Justice Gabriel Kolawole however dismissed the complaint after it was discovered that his lawyer, Mr. Sikiru Oke, who said he appeared for the Senate President “in protest” had not filed “memorandum of appearance,” which lawyers must file before they can represent their client in court with respect to a particular case.
The five plaintiffs in the suit marked FHC/ABJ/CS/651/2015 are senators who are opposed to the emergence of Saraki as the Senate President.
They are Senators Abu Ibrahim, Kabir Marafa, Ajayi Boroffice, Olugbenga Ashafa and Suleiman Hunkuni.
The six defendants to the suit are Saraki, Deputy Senate President, Ike Ekweremadu; the National Assembly, the Clerks of the National Assembly and the Senate.
The plaintiffs seek, among other prayers, an order nullifying the Senate Standing Orders 2015 as well as the election of Saraki as the Senate President and that of Ike Ekweremadu as the Deputy Senate President, for being products of the alleged illegal rules.
Justice Kolawole had on July 28, 2015 adjourned the case till Wednesday for the hearing of the plaintiffs’ motion on notice seeking an order restraining Saraki and other defendants from going ahead to constitute the standing committees of the Senate pending when their suit challenging the validity of the Senate Standing Orders 2015 is determined.
But Saraki’s lawyer appeared in court on Wednesday contending that the court processes were served on his office instead of the personal service prescribed the Federal High Court Rules 2009.
In response, the plaintiffs’ counsel, Mr. Dele Adesina (SAN), contended that there were obligatory provisions of the same court rules which envisages and validates service on Saraki through his office.
Adesina also argued that Oke could not be heard since he had yet to file a memorandum of appearance to appear for the first defendant (Saraki).
The judge agreed with Adesina and also disqualified Oke from appearing for Saraki during the proceedings.
Justice Kolawole however directed that the case be transferred to another judge, Justice Adeniyi Ademola, who will take over as the vacation judge of the Federal High Court in Abuja on August 10.

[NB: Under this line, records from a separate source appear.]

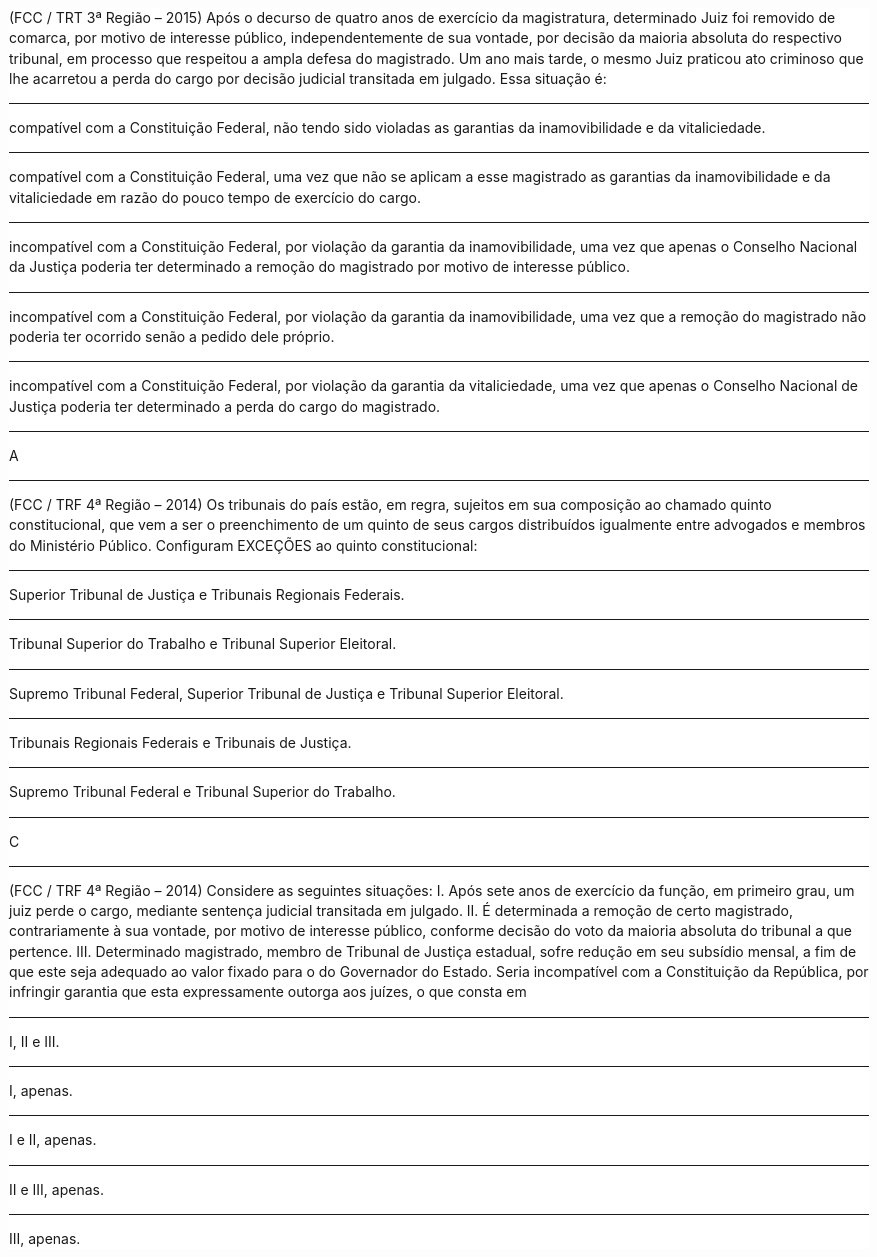 (FCC / TRT 3ª Região – 2015) Após o decurso de quatro anos de exercício da magistratura, determinado Juiz foi removido de comarca, por motivo de interesse público, independentemente de sua vontade, por decisão da maioria absoluta do respectivo tribunal, em processo que respeitou a ampla defesa do magistrado. Um ano mais tarde, o mesmo Juiz praticou ato criminoso que lhe acarretou a perda do cargo por decisão judicial transitada em julgado. Essa situação é:
***
compatível com a Constituição Federal, não tendo sido violadas as garantias da inamovibilidade e da vitaliciedade.
***
compatível com a Constituição Federal, uma vez que não se aplicam a esse magistrado as garantias da inamovibilidade e da vitaliciedade em razão do pouco tempo de exercício do cargo.
***
incompatível com a Constituição Federal, por violação da garantia da inamovibilidade, uma vez que apenas o Conselho Nacional da Justiça poderia ter determinado a remoção do magistrado por motivo de interesse público.
***
incompatível com a Constituição Federal, por violação da garantia da inamovibilidade, uma vez que a remoção do magistrado não poderia ter ocorrido senão a pedido dele próprio.
***
incompatível com a Constituição Federal, por violação da garantia da vitaliciedade, uma vez que apenas o Conselho Nacional de Justiça poderia ter determinado a perda do cargo do magistrado.
***
A
****
(FCC / TRF 4ª Região – 2014) Os tribunais do país estão, em regra, sujeitos em sua composição ao chamado quinto constitucional, que vem a ser o preenchimento de um quinto de seus cargos distribuídos igualmente entre advogados e membros do Ministério Público. Configuram EXCEÇÕES ao quinto constitucional:
***
Superior Tribunal de Justiça e Tribunais Regionais Federais.
***
Tribunal Superior do Trabalho e Tribunal Superior Eleitoral.
***
Supremo Tribunal Federal, Superior Tribunal de Justiça e Tribunal Superior Eleitoral.
***
Tribunais Regionais Federais e Tribunais de Justiça.
***
Supremo Tribunal Federal e Tribunal Superior do Trabalho.
***
C
****
(FCC / TRF 4ª Região – 2014) Considere as seguintes situações:
I. Após sete anos de exercício da função, em primeiro grau, um juiz perde o cargo, mediante sentença judicial transitada em julgado.
II. É determinada a remoção de certo magistrado, contrariamente à sua vontade, por motivo de interesse público, conforme decisão do voto da maioria absoluta do tribunal a que pertence.
III. Determinado magistrado, membro de Tribunal de Justiça estadual, sofre redução em seu subsídio mensal, a fim de que este seja adequado ao valor fixado para o do Governador do Estado.
Seria incompatível com a Constituição da República, por infringir garantia que esta expressamente outorga aos juízes, o que consta em 
***
I, II e III.
***
I, apenas.
***
I e II, apenas.
***
II e III, apenas.
***
III, apenas.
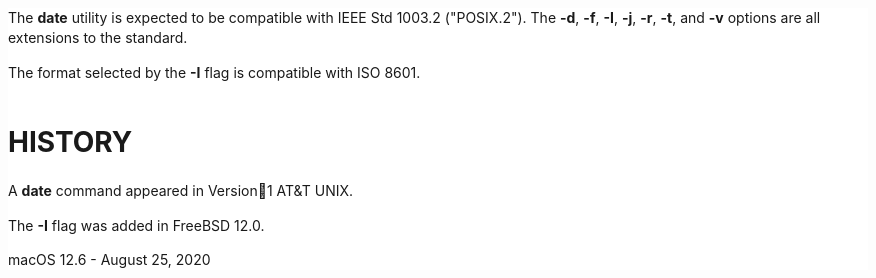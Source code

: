 The
**date**
utility is expected to be compatible with
IEEE Std 1003.2 ("POSIX.2").
The
**-d**, **-f**, **-I**, **-j**, **-r**, **-t**,
and
**-v**
options are all extensions to the standard.

The format selected by the
**-I**
flag is compatible with
ISO 8601.

# HISTORY

A
**date**
command appeared in
Version1 AT&T UNIX.

The
**-I**
flag was added in
FreeBSD 12.0.

macOS 12.6 - August 25, 2020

He adjourned the matter till August 13.
Justice Kolawole had in a ruling on July 28, dismissed an ex parte application by the plaintiffs’ counsel, Chief Mamman Osuman (SAN), in which they had earlier sought the restraining order against the constitution of the senate standing committees.
In the ruling which touched on the merit of the case, Justice Kolawole had said the disputes arising from the alleged forgery of the Senate Standing Orders constituted internal legislative affair of the Senate which the court would not want to intervene in.